# Task requirements
The line bearing "As the workload", together with all lines after it to the end of the material, should be repeated exactly; leave out everything else.

── Data supplied

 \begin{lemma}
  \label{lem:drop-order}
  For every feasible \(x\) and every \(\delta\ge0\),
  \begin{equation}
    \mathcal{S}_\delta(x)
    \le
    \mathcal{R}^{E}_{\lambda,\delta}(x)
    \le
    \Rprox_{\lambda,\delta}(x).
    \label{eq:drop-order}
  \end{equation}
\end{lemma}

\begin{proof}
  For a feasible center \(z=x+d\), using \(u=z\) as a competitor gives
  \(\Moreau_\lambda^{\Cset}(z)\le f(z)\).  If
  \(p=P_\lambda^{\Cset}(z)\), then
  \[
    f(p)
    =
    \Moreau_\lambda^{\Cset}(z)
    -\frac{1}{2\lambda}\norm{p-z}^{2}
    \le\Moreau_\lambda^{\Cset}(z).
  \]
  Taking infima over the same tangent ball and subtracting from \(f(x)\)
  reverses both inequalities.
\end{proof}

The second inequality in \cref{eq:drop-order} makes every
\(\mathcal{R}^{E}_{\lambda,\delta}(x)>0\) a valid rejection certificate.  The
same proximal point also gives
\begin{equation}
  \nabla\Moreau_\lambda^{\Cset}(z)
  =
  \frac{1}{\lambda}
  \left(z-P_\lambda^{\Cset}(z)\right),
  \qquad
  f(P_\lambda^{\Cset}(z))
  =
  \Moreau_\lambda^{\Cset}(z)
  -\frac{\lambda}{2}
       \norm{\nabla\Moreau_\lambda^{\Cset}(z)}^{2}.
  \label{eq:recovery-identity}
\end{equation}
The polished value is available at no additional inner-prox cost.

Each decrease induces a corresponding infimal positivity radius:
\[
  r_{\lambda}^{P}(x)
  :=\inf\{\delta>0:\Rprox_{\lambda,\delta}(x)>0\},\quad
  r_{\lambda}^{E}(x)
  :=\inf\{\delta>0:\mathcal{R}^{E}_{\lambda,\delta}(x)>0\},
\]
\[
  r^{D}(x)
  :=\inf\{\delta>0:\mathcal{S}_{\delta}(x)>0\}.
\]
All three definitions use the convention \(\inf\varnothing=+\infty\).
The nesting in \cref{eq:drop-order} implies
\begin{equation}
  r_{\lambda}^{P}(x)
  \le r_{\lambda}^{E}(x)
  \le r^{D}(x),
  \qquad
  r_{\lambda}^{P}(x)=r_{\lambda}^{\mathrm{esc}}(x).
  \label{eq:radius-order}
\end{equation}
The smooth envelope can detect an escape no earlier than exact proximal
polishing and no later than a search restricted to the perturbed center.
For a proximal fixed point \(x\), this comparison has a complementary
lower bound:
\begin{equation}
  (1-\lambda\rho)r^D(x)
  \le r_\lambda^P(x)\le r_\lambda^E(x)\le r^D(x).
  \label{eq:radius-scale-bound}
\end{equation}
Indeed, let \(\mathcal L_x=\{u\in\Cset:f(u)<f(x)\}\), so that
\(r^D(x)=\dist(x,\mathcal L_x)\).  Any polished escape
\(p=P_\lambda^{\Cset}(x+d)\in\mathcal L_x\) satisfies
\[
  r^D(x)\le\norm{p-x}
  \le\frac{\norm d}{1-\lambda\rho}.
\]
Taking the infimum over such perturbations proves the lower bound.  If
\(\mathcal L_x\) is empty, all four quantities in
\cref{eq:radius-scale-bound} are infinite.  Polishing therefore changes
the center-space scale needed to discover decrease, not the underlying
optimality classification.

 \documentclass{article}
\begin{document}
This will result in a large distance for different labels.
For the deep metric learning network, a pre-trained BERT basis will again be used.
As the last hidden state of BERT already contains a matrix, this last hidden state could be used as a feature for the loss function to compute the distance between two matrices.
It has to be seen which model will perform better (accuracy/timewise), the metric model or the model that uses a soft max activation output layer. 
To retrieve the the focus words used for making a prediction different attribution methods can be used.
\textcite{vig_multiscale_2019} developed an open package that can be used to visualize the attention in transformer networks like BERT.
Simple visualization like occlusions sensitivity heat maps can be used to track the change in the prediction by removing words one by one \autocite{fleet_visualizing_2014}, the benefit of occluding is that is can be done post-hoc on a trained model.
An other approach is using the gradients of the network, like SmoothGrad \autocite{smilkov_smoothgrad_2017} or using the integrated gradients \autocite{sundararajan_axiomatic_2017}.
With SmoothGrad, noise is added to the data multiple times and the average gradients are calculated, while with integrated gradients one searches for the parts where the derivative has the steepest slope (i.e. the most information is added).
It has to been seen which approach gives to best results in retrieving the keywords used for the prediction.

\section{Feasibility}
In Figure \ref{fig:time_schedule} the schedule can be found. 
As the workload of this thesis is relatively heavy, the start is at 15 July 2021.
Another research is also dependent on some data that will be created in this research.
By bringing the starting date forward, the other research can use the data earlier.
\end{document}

────

# Response to this task
As the workload of this thesis is relatively heavy, the start is at 15 July 2021.
Another research is also dependent on some data that will be created in this research.
By bringing the starting date forward, the other research can use the data earlier.
\end{document}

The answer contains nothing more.